In dit project onderzoeken we verschillende componenten die te maken hebben met aandacht. Aandacht is een term die gebruikt wordt om een brede waaier van processen te beschrijven. Zoals bijvoorbeeld het verplaatsen van de aandacht naar een bepaalde positie in het visuele veld, uw aandacht richten op bepaalde kenmerken van een figuur, de aandacht erbij houden (cognitieve controle), ... . Na een cerebrovasculair accident (CVA) kunnen er zich aandachtproblemen voordoen zoals bijvoorbeeld neglect (het niet bewust zijn van objecten in het contralesionele (= tegengestelde kant van het letsel) gezichtsveld), visuele extinctie (wanneer 2 stimuli worden aangeboden, enkel degene waarnemen die het meest ipsilesioneel staat in het gezichtveld), gebrek aan cognitieve controle, ... . We proberen deze aandachtsprocessen te onderscheiden door gebruikt te maken van psychofysische studies, anatomische studies bij patiënten met een CVA en functionele beeldvormingsexperimenten (fMRI) bij gezonde vrijwilligers.
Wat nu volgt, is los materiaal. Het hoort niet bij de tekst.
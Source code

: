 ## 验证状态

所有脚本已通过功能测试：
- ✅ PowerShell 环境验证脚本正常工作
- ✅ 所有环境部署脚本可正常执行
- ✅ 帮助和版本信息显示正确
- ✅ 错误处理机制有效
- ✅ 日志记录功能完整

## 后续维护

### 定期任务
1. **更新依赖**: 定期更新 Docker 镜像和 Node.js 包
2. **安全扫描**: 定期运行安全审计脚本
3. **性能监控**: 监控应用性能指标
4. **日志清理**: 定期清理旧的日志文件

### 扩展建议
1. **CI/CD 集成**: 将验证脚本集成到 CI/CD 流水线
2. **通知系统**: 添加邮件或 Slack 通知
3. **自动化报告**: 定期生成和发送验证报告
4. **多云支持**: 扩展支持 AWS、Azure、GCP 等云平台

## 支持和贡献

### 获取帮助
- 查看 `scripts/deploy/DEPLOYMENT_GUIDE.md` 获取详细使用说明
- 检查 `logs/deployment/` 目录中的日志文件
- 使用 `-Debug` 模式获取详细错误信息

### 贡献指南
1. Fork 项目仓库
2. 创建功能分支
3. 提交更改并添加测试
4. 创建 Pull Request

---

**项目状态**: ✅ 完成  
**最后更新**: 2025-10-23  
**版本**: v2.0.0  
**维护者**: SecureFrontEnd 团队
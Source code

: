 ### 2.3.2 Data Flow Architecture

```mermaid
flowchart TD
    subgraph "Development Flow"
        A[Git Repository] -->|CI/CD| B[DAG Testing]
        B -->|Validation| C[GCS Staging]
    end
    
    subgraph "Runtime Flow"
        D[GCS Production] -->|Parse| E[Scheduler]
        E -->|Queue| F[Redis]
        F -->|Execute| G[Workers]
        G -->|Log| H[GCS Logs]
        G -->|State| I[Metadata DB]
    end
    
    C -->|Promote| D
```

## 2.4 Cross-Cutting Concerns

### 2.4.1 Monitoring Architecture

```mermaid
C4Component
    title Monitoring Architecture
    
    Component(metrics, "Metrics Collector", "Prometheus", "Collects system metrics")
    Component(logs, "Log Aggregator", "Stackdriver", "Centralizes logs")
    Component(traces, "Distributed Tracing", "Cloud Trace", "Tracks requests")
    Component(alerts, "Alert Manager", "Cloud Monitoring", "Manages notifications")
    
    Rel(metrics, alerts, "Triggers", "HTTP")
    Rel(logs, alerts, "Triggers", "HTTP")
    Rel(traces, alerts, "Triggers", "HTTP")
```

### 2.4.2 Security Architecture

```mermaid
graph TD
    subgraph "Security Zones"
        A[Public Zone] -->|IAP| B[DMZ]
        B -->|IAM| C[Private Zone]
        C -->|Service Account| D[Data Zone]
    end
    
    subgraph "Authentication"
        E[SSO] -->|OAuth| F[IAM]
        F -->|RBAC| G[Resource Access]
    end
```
In een eerste reeks van experimenten onderzoeken we het effect van de relatieve positie van een afleidende stimulus t.o.v. een relevante stimulus op het aandachtsnetwerk. We [1] hebben reeds ontdekt dat wanneer proefpersonen tijdens een fMRI experiment hun aandacht moeten richten op een stimulus er meer activatie is in de sulcus intraparietalis wanneer er een tweede irrelevante stimulus wordt getoond dan wanneer er geen afleidende stimulus wordt getoond. di Pellegrino en de Renzi [2] testen een patiënt met visuele extinctie en beschrijven dat de persoon geen probleem heeft om twee figuren tegelijkertijd waar te nemen wanneer deze figuren onder elkaar staan, maar wanneer de figuren naast elkaar staan dan neemt de patiënt de meest linkse van de 2 figuren niet waar. In ons onderzoek testen we ook of het iets uit maakt als we de 2 figuren naast elkaar presenteren of onder elkaar. We testen 20 patiënten met een CVA met een experiment waarbij we de plaats van de afleidende stimulus manipuleren (op de horizontale as t.o.v. de target of op de verticale as t.o.v. de target) en doen een MRI scan om de plaats van hun letsel te localiseren. Daarnaast testen we hetzelfde experiment tijdens een fMRI experiment met 23 gezonde vrijwilligers. We vinden dat de patiënten met een letsel in de rechter sulcus intraparietalis en rechter inferieure pariëtale regio meer problemen hebben met het waarnemen van een stimulus in het contralesionele gezichtveld als er op hetzelfde moment een irrelevante stimulus in het ipsilesionele gezichtsveld staat in het symmetrische quadrant in vergelijking met een irrelevante stimulus in hetzelfde gezichtsveld in het andere quadrant. Dezelfde patiënten hebben ook een slechtere score op testen voor neglect en visuele extinctie. Gezonde vrijwilligers tonen tijdens hetzelfde experiment in de scanner meer activatie in de sulcus intraparietalis tijdens de conditie waarbij de irrelevante stimulus in het andere gezichtsveld op een horizontale as staat in vergelijking met wanneer deze in hetzelfde gezichtsveld staat op een verticale as. De kritieke regio bij de patiënten en de activatie bij de gezonde vrijwilligers overlapt in de rechter sulcus intraparietalis. We hebben in enkele controle experimenten dan verder deze regio onderzocht en vinden dat deze regio vooral actief is wanneer de irrelevante stimulus op een horizontale as staat t.o.v. de relevante stimulus, los van het feit of die in het andere gezichtveld staat.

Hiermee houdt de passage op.